We discussed the "trapping" vs "hunting" issue with the DNR a few months ago. Legally- trapping is a method of hunting. The NRC will be able to authorize any manner of take under the current wording. Trapping wouldn't likely be included until after at least a season or two. This wording was expected to help move things through the Legislature and reduce the likelihood of lawsuits. This was the model followed Out West. The western states have since added trapping to their legal manners of take because they were unable to reach their harvest quotas. Obviously it will be even tougher to hunt wolves in the forested UP vs. the mountains and prairies of the West- at least after the first season or two when the wolves realize they are being hunted. 

Wisconsin specifically listed dog hunting and it led to lawsuits. Dog hunting for wolves is now (temporarily?) banned in Wisconsin.

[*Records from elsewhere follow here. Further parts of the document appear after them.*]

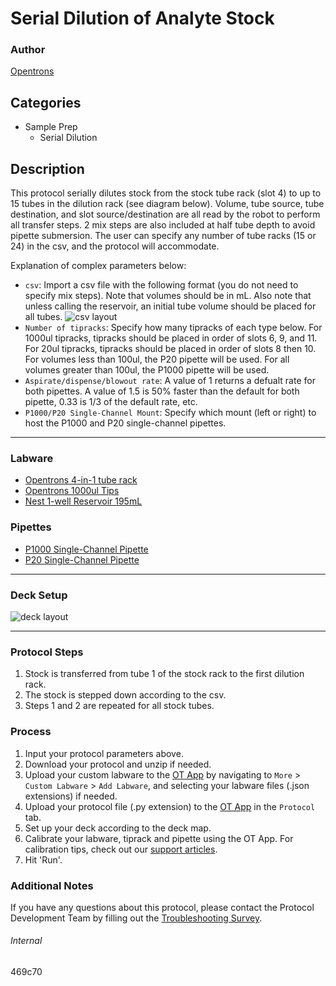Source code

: # Serial Dilution of Analyte Stock

### Author
[Opentrons](https://opentrons.com/)

## Categories
* Sample Prep
	* Serial Dilution

## Description
This protocol serially dilutes stock from the stock tube rack (slot 4) to up to 15 tubes in the dilution rack (see diagram below). Volume, tube source, tube destination, and slot source/destination are all read by the robot to perform all transfer steps. 2 mix steps are also included at half tube depth to avoid pipette submersion. The user can specify any number of tube racks (15 or 24) in the csv, and the protocol will accommodate.

Explanation of complex parameters below:
* `csv`: Import a csv file with the following format (you do not need to specify mix steps). Note that volumes should be in mL. Also note that unless calling the reservoir, an initial tube volume should be placed for all tubes.
![csv layout](https://opentrons-protocol-library-website.s3.amazonaws.com/custom-README-images/469c70/Screen+Shot+2021-12-27+at+11.52.01+AM.png)
* `Number of tipracks`: Specify how many tipracks of each type below. For 1000ul tipracks, tipracks should be placed in order of slots 6, 9, and 11. For 20ul tipracks, tipracks should be placed in order of slots 8 then 10. For volumes less than 100ul, the P20 pipette will be used. For all volumes greater than 100ul, the P1000 pipette will be used.
* `Aspirate/dispense/blowout rate`: A value of 1 returns a defualt rate for both pipettes. A value of 1.5 is 50% faster than the default for both pipette, 0.33 is 1/3 of the default rate, etc.
* `P1000/P20 Single-Channel Mount`: Specify which mount (left or right) to host the P1000 and P20 single-channel pipettes.




---

### Labware
* [Opentrons 4-in-1 tube rack](https://shop.opentrons.com/collections/racks-and-adapters/products/tube-rack-set-1)
* [Opentrons 1000ul Tips](https://shop.opentrons.com/collections/opentrons-tips)
* [Nest 1-well Reservoir 195mL](https://shop.opentrons.com/collections/reservoirs/products/nest-1-well-reservoir-195-ml)



### Pipettes
* [P1000 Single-Channel Pipette](https://shop.opentrons.com/collections/ot-2-robot/products/single-channel-electronic-pipette)
* [P20 Single-Channel Pipette](https://shop.opentrons.com/collections/ot-2-robot/products/single-channel-electronic-pipette)

---

### Deck Setup
![deck layout](https://opentrons-protocol-library-website.s3.amazonaws.com/custom-README-images/469c70/Screen+Shot+2021-11-30+at+7.51.44+AM.png)

---

### Protocol Steps
1. Stock is transferred from tube 1 of the stock rack to the first dilution rack.
2. The stock is stepped down according to the csv.
3. Steps 1 and 2 are repeated for all stock tubes.


### Process
1. Input your protocol parameters above.
2. Download your protocol and unzip if needed.
3. Upload your custom labware to the [OT App](https://opentrons.com/ot-app) by navigating to `More` > `Custom Labware` > `Add Labware`, and selecting your labware files (.json extensions) if needed.
4. Upload your protocol file (.py extension) to the [OT App](https://opentrons.com/ot-app) in the `Protocol` tab.
5. Set up your deck according to the deck map.
6. Calibrate your labware, tiprack and pipette using the OT App. For calibration tips, check out our [support articles](https://support.opentrons.com/en/collections/1559720-guide-for-getting-started-with-the-ot-2).
7. Hit 'Run'.

### Additional Notes
If you have any questions about this protocol, please contact the Protocol Development Team by filling out the [Troubleshooting Survey](https://protocol-troubleshooting.paperform.co/).

###### Internal
469c70
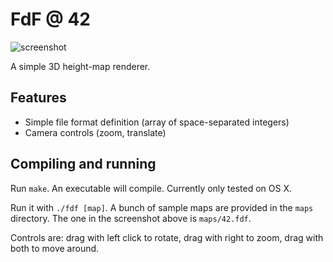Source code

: # FdF @ 42

![screenshot](/screens/screen.png?raw=true)

A simple 3D height-map renderer.  

## Features
* Simple file format definition (array of space-separated integers)
* Camera controls (zoom, translate)

## Compiling and running
Run `make`. An executable will compile. Currently only tested on OS X.

Run it with `./fdf [map]`. A bunch of sample maps are provided in the `maps`
directory. The one in the screenshot above is `maps/42.fdf`.

Controls are: drag with left click to rotate, drag with right to zoom, drag with
both to move around.
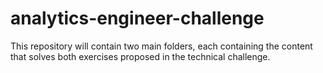 # analytics-engineer-challenge
This repository will contain two main folders, each containing the content that solves both exercises proposed in the technical challenge.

Wolves were removed from the Furbearer list because a different law states that the Fur Harvesters license allows the holder to take all furbearers. Since a separate license is to be established for wolves, this would have increased the complexity of the law changes needed to move forward. That is the last thing we want. We want these bills to be able to slide through like greased goose stuff.

I saw a question about designated licenses for Yoopers up the thread somewhere. I'm sure it will work the same way as other lottery licenses, some will go to the tribes and the rest will be lottery drawn to all Michigan residents and, I suspect, at least some will be open to non-residents. Folks from the NLP don't get preference on elk licenses and the Lowpers don't get preference on opening day spots for St. Clair Flats and Pt. Mouillee duck hunts. Michiganders are Michiganders. Let's all work together to get our wolf population scientifically managed!

Please contact your State Representative! I can assure you the Antis are!

John


----------



## Mister ED (Apr 3, 2006)

Thanks for the further clarification John!!


----------